Data records
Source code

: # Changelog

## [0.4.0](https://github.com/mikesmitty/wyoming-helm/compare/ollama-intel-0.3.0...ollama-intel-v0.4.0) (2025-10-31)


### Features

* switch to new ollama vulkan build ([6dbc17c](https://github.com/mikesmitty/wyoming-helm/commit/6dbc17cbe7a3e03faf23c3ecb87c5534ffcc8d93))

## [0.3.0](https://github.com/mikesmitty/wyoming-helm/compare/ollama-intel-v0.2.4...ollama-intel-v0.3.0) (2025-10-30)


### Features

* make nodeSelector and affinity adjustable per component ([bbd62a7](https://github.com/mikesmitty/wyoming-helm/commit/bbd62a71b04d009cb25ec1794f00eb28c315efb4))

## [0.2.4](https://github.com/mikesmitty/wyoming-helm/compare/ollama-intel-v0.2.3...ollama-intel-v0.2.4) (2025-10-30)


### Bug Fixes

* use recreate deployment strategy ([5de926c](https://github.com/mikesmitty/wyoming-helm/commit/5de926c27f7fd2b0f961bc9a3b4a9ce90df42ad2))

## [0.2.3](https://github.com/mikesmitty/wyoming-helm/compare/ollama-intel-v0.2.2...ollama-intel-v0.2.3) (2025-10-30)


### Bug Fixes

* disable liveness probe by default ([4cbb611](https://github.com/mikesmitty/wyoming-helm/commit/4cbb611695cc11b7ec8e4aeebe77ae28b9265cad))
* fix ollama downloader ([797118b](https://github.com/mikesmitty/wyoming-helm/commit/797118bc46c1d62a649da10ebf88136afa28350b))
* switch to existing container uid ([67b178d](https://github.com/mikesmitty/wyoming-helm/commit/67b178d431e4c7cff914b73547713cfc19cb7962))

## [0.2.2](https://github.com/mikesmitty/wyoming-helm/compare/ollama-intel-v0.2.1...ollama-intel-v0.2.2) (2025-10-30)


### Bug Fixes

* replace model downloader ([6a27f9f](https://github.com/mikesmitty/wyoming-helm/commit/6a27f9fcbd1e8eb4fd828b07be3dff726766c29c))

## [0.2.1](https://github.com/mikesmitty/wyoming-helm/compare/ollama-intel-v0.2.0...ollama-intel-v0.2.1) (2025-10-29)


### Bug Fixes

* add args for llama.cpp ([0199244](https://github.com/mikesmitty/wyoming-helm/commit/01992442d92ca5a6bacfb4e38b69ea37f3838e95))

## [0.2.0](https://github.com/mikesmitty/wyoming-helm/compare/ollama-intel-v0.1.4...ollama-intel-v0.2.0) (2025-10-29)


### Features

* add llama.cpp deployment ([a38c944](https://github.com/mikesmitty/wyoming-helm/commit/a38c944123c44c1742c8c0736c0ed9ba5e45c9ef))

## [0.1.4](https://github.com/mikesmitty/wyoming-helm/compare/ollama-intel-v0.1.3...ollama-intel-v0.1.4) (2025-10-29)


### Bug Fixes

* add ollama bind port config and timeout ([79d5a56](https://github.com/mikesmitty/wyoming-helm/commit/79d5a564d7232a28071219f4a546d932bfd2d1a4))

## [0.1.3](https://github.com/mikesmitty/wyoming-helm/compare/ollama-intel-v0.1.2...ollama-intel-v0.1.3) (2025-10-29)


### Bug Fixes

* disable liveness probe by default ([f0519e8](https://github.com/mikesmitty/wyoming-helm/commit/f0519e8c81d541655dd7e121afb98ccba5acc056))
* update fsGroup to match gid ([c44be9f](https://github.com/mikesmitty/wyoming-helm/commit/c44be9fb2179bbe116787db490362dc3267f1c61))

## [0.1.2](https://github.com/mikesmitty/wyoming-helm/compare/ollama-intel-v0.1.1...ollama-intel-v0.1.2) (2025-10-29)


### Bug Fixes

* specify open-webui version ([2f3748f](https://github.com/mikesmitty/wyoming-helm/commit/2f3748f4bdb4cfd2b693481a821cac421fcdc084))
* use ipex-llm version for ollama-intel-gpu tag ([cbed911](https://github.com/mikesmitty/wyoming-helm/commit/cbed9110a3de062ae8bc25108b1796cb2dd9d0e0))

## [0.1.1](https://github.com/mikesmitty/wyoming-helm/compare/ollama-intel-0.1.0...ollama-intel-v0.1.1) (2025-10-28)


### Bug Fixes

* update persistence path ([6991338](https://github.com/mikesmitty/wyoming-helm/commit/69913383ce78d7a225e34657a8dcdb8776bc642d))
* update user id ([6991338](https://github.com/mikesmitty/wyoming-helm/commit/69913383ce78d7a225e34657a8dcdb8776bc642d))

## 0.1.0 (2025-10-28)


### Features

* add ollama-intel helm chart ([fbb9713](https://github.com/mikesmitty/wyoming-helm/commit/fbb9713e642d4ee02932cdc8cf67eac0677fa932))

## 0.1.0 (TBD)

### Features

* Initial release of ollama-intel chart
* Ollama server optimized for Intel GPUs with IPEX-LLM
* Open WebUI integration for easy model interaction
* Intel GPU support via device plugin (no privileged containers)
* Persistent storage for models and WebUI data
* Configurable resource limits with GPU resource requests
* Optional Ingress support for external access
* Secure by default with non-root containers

(WHAT IS REQUIRED)
What goes in the answer is the run of lines from the one holding "(no privileged containers)" to the end of the entries, reproduced exactly and with nothing else.

(WRITTEN RESPONSE)
* Intel GPU support via device plugin (no privileged containers)
* Persistent storage for models and WebUI data
* Configurable resource limits with GPU resource requests
* Optional Ingress support for external access
* Secure by default with non-root containers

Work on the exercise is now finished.